12. Would you please share with us some books you read during your leisure time?

Lately, my main mode of consuming literature that is not work related is through audio books. Although it took me a while to acclimatise to listening rather than reading voluminous text, the advantage is that one can listen to books while even walking or driving, without having to devote specific time to the activity.
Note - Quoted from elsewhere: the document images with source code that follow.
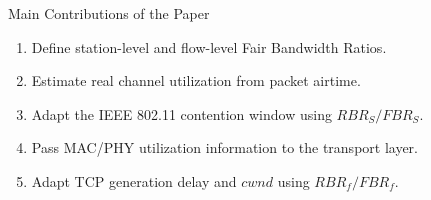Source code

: 

\begin{frame}{Main Contributions of the Paper}
\begin{enumerate}
\item Define station-level and flow-level Fair Bandwidth Ratios.
\item Estimate real channel utilization from packet airtime.
\item Adapt the IEEE 802.11 contention window using $RBR_S/FBR_S$.
\item Pass MAC/PHY utilization information to the transport layer.
\item Adapt TCP generation delay and $cwnd$ using $RBR_f/FBR_f$.
\end{enumerate}
\vspace{0.35cm}
\end{frame}
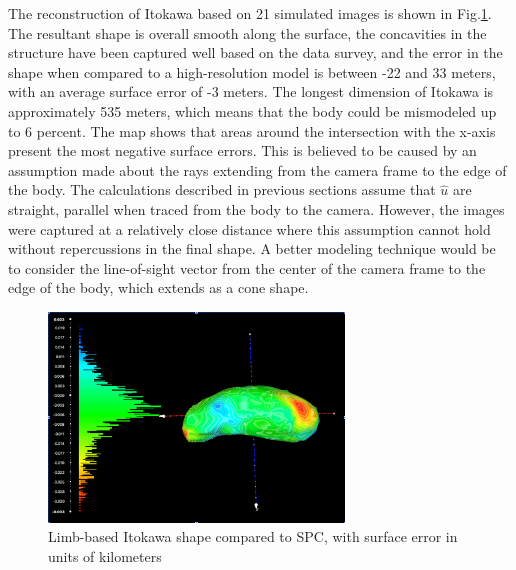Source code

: The reconstruction of Itokawa based on 21 simulated images is shown in Fig.\ref{fig:itokawa_error}. The resultant shape is overall smooth along the surface, the concavities in the structure have been captured well based on the data survey, and the error in the shape when compared to a high-resolution model is between -22 and 33 meters, with an average surface error of -3 meters. The longest dimension of Itokawa is approximately 535 meters, which means that the body could be mismodeled up to 6 percent. The map shows that areas around the intersection with the x-axis present the most negative surface errors. This is believed to be caused by an assumption made about the rays extending from the camera frame to the edge of the body. The calculations described in previous sections assume that $\hat{u}$ are straight, parallel when traced from the body to the camera. However, the images were captured at a relatively close distance where this assumption cannot hold without repercussions in the final shape. A better modeling technique would be to consider the line-of-sight vector from the center of the camera frame to the edge of the body, which extends as a cone shape. 


\begin{figure}[h!]
    \centering
    \includegraphics[width = 0.7\textwidth]{fig/itokawa_sim.png}
    \caption{Limb-based Itokawa shape compared to SPC, with surface error in units of kilometers}
    \label{fig:itokawa_error}
\end{figure}


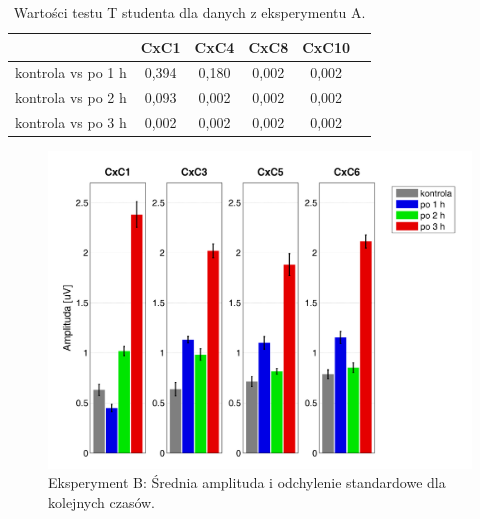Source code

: \documentclass{pracamgr_2}
\begin{document}
\begin{table}[htdp]
	\caption{Wartości testu T studenta dla danych z eksperymentu A.}
	\begin{center}
		\begin{tabularx}{0.9\textwidth}{l C C C C C}
			\toprule
			\textbf{} & \textbf{CxC1} & \textbf{CxC4} & \textbf{CxC8} & \textbf{CxC10} \\
			\midrule
			kontrola vs po 1 h & 0,394 & 0,180 & 0,002 & 0,002\\
			kontrola vs po 2 h & 0,093 & 0,002 & 0,002 & 0,002\\
			kontrola vs po 3 h & 0,002 & 0,002 & 0,002 & 0,002\\
			\bottomrule
		\end{tabularx}
	\end{center}
	\label{tab:kontrola_test_T}
\end{table}

\begin{figure}[htdp]
	\begin{center}
		\includegraphics[scale=0.6]{beta3_stat_CxC.png}
	\end{center}
	\caption{Eksperyment B: Średnia amplituda i odchylenie standardowe dla kolejnych czasów.}
	\label{rys:beta3_stat_CxC}
\end{figure}
\end{document}

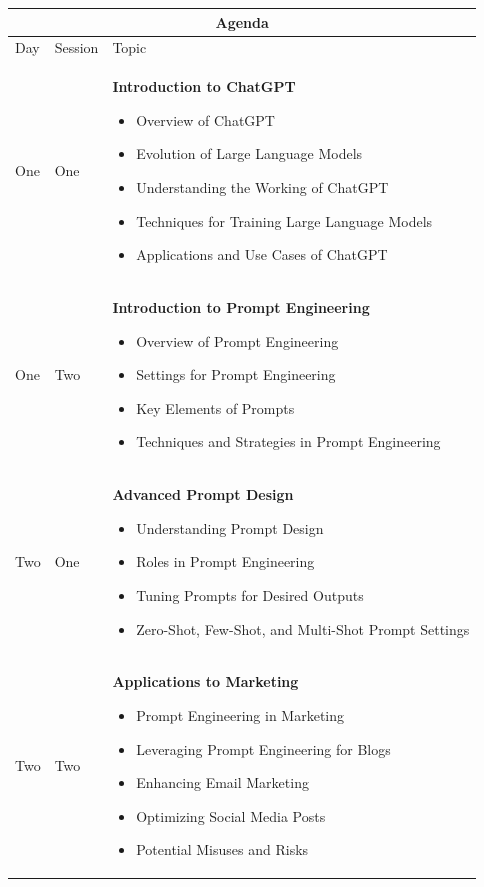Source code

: \documentclass[a4paper, 11pt]{article}
\begin{document}
\begin{center} 
\begin{tabular}{ |p{1cm}|p{1cm}||p{10cm}|  }
 \hline
 \multicolumn{3}{|c|}{\textbf{\large Agenda}} \\
 \hline
Day & Session & Topic\\
 \hline
 One   &  One    &  \textbf{Introduction to ChatGPT}
\begin{itemize}[itemsep=0pt]
\item Overview of ChatGPT
\item Evolution of Large Language Models
\item Understanding the Working of ChatGPT
\item Techniques for Training Large Language Models
\item Applications and Use Cases of ChatGPT
\end{itemize} 
\\
One &   Two  &   \textbf{Introduction to Prompt Engineering}
 \begin{itemize}[itemsep=0pt]
\item Overview of Prompt Engineering
\item Settings for Prompt Engineering
\item Key Elements of Prompts
\item Techniques and Strategies in Prompt Engineering
\end{itemize} 
\\
Two   &  One    & \textbf{Advanced Prompt Design}
 \begin{itemize}[itemsep=0pt]
\item Understanding Prompt Design
\item Roles in Prompt Engineering
\item Tuning Prompts for Desired Outputs
\item Zero-Shot, Few-Shot, and Multi-Shot Prompt Settings
\end{itemize} 
\\
Two  &   Two  & \textbf{Applications to Marketing}
 \begin{itemize}[itemsep=0pt]
\item Prompt Engineering in Marketing
\item Leveraging Prompt Engineering for Blogs
\item Enhancing Email Marketing
\item Optimizing Social Media Posts 
\item Potential Misuses and Risks 
\end{itemize} 
\\
 \hline
\end{tabular}
\end{center}
\end{document}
I have a general inclination towards non-fiction. This year, I enjoyed two excellent and well-researched books that get to the bottom of corporate malfeasance. Empire of Pain: The Secret History of the Sackler Dynasty by Patrick Radden Keefe chronicles the actions and omissions of Purdue Pharma (and its controlling shareholders, the Sackler family) in perpetuating the opioid crisis in the US, and Bad Blood: Secrets and Lies in a Silicon Valley Startup by John Carreyrou casts the story of Theranos, Inc., once a sought-after startup in Silicon Valley (founded by Elizabeth Holmes), whose allegedly revolutionary blood testing system concealed fatal flaws that defrauded investors, employees, and customers.

Other noteworthy ones are The Book of Joy by Dalai Lama, Desmond Tutu, and Douglas Carlton Adams, The Sun Does Shine by Anthony Ray Hinton, and The Choice by Edith Eva Eger. In fiction, I have taken to the works of Kazuo Ishiguro, such as Klara and the Sun, The Remains of the Day, and Never Let Me Go.

13. If you could give one piece of advice to budding academics, what would it be?

To have an inquisitive mind, which develops through a “T”-shaped approach (a concept popularised in the management literature), whereby the vertical axis indicates depth in one or a few specialised areas, while the horizontal axis connotes the ability to go beyond that into other areas, perhaps in collaboration with others.